Roshan recently finished a telemedicine application ‘HealthCloud’ he built for his Master’s project. To do this, he used the BetterDoctor API to pull up doctor profiles. We invited him to talk about his development journey.
BetterDoctor (BD): Roshan, tell us about yourself and your idea about HealthCloud.
Roshan: I have just graduated in Computer Science from California State University, Fullerton. For my final Master’s project I had to build an app and I wanted to focus on healthcare, as I believe technology will solve many problems in that field. Everyone has experienced long waiting times at a doctor’s visit. I even found out in a survey that the average appointment wait time to see a family physician can range up to 66 days! I wanted to fix this by building HealthCloud, a web app that enables patients to stay connected to medical professionals through features like video call and chat.
BD: How would you describe the developing process?
R: Like any software project, Google became my best friend. I searched for best practices and tools to build a provider directory that enables scheduling appointments and making real-time video calls. I think the whole process took about 480 hours, out of which the video call feature took maybe 190 hours. For the provider directory, I used medical professional data from BetterDoctor as my base data. It was relatively easy to implement thanks to the live documentation and the code samples, which helped to figure out the proper request. I also liked their clear and well thought JSON set up.
Heroku - Project Deployment
MLab - Database as a Service
Amazon Web Services - S3 - File Storage
AuthO - Authentication as a Service
BD: You said that building the video call feature was the hardest part. Tell us how you did it.
R: For the video call I used WebRTC that leverages RTCPeerConnection to send stream data between browser also known as peers.
I used socket.io to be able to send control messages in rooms. This signaling process exchanges session control messages, network configuration and media capabilities. It has to be successful before RTCPeerConnection establishes.

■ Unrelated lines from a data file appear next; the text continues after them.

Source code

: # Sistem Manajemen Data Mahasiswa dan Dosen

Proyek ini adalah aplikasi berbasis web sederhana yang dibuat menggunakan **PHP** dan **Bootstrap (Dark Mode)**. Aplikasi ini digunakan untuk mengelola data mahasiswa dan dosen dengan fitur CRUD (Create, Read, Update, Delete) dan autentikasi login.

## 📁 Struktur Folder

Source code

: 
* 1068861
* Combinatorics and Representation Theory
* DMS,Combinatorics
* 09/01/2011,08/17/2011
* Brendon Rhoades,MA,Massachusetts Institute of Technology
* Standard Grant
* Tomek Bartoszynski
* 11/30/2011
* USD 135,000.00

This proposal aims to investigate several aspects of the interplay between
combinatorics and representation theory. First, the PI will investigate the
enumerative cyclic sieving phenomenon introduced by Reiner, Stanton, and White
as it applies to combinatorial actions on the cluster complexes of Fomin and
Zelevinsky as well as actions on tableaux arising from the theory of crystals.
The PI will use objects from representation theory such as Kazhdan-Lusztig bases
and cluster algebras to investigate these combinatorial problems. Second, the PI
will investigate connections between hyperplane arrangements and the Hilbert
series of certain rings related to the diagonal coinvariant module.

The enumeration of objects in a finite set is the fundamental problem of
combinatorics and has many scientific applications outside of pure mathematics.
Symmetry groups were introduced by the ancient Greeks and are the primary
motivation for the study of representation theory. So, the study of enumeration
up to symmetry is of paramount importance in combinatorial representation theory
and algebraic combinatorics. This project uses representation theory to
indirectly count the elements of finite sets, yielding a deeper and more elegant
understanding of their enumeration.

First, patient and doctor share network information, such as network interfaces and ports using Interactive Connectivity Establishment (ICE) framework. Next, local and remote media configurations are exchanged by an offer and an answer using Session Description Protocol (SDP).
You can see the architecture diagram for the video call feature below.

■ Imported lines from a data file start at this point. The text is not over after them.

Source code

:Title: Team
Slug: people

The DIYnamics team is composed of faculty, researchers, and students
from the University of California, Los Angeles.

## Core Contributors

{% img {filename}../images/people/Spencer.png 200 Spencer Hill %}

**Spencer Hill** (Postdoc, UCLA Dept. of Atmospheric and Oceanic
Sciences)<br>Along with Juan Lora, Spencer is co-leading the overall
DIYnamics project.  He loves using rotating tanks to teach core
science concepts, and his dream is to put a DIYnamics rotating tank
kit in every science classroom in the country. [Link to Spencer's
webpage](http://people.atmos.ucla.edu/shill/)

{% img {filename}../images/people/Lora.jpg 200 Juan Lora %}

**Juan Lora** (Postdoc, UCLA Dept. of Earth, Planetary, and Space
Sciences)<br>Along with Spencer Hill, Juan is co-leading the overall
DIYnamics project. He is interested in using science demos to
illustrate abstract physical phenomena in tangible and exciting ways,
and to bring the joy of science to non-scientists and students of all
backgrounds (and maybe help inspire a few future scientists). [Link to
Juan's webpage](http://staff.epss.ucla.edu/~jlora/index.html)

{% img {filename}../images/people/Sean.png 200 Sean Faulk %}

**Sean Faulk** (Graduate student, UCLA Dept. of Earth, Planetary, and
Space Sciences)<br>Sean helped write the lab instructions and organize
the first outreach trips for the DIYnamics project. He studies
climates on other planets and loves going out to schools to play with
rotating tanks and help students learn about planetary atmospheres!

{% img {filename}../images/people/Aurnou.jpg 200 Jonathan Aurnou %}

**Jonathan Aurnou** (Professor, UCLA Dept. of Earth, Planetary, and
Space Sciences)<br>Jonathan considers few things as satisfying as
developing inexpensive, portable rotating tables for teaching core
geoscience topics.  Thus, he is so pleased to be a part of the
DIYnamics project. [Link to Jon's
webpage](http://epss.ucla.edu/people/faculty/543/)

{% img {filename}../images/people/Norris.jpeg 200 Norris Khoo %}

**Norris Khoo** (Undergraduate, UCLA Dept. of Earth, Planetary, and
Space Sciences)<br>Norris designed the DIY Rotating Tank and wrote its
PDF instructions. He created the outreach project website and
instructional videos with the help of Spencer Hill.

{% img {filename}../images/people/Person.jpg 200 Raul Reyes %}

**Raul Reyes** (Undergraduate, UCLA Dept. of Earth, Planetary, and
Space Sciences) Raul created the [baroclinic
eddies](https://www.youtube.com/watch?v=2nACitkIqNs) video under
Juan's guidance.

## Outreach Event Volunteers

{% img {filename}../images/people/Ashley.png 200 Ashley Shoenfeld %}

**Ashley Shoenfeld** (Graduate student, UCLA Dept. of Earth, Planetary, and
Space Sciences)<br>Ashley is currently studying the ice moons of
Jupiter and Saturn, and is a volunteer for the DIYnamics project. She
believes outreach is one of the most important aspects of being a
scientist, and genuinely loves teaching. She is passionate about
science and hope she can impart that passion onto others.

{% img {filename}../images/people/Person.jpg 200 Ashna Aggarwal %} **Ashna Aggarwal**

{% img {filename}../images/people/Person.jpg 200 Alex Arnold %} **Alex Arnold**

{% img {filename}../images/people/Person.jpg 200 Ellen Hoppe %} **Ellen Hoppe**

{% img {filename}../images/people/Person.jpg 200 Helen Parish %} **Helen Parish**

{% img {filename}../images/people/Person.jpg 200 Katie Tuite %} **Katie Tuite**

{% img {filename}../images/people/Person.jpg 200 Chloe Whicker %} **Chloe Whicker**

BD: Now that the first version is out, how are you going to take the app further? Any new features coming up?
R: Sure! In the next versions I hope to include an AI bot that can recommend solutions to the patient and send reminders about the appointments. I’m planning to improve security for Electronic Health Records by implementing Multi Factor Authentication (MFA). It would also be great to add real-time health data from the patient’s tracking devices, such as Apple watch or Fitbit.
BD: You have recently graduated - congratulations! What are your plans next and with regards to HealthCloud?
R: Thank you. At first, I’d like to work as a software developer and gain as much knowledge as possible. I would love to expand HealthCloud and make it available to public sometime in the future.